Work to complete: Starting at the first line of the data, print each line verbatim up to and including the line bearing "<It's nothing, my", omitting pictures.

Material provided:
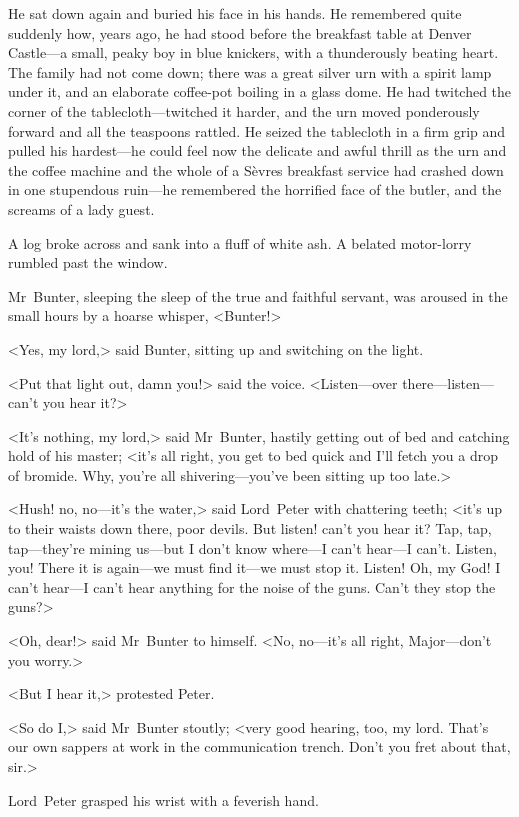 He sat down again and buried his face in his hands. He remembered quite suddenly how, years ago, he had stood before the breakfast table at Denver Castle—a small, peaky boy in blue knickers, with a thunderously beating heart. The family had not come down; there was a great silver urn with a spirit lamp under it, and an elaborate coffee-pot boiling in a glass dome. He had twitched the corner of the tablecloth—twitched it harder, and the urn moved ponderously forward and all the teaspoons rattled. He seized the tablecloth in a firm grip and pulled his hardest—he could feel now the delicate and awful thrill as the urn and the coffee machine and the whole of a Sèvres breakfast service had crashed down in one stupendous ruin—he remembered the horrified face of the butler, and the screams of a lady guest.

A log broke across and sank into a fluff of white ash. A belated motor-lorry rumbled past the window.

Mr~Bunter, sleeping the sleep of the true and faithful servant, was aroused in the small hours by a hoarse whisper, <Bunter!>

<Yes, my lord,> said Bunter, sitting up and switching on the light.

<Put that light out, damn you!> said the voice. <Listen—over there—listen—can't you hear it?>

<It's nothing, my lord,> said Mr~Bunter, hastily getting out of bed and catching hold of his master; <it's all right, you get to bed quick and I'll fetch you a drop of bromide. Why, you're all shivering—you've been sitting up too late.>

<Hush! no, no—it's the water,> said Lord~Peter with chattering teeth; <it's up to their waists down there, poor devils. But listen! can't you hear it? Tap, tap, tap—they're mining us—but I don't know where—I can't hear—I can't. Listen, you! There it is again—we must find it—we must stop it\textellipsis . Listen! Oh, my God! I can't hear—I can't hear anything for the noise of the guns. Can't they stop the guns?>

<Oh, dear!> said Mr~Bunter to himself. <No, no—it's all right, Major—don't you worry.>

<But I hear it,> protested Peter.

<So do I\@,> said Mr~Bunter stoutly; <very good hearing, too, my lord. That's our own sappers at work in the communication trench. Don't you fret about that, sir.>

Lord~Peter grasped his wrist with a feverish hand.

Result for this task:
 He sat down again and buried his face in his hands. He remembered quite suddenly how, years ago, he had stood before the breakfast table at Denver Castle—a small, peaky boy in blue knickers, with a thunderously beating heart. The family had not come down; there was a great silver urn with a spirit lamp under it, and an elaborate coffee-pot boiling in a glass dome. He had twitched the corner of the tablecloth—twitched it harder, and the urn moved ponderously forward and all the teaspoons rattled. He seized the tablecloth in a firm grip and pulled his hardest—he could feel now the delicate and awful thrill as the urn and the coffee machine and the whole of a Sèvres breakfast service had crashed down in one stupendous ruin—he remembered the horrified face of the butler, and the screams of a lady guest.

A log broke across and sank into a fluff of white ash. A belated motor-lorry rumbled past the window.

Mr~Bunter, sleeping the sleep of the true and faithful servant, was aroused in the small hours by a hoarse whisper, <Bunter!>

<Yes, my lord,> said Bunter, sitting up and switching on the light.

<Put that light out, damn you!> said the voice. <Listen—over there—listen—can't you hear it?>

<It's nothing, my lord,> said Mr~Bunter, hastily getting out of bed and catching hold of his master; <it's all right, you get to bed quick and I'll fetch you a drop of bromide. Why, you're all shivering—you've been sitting up too late.>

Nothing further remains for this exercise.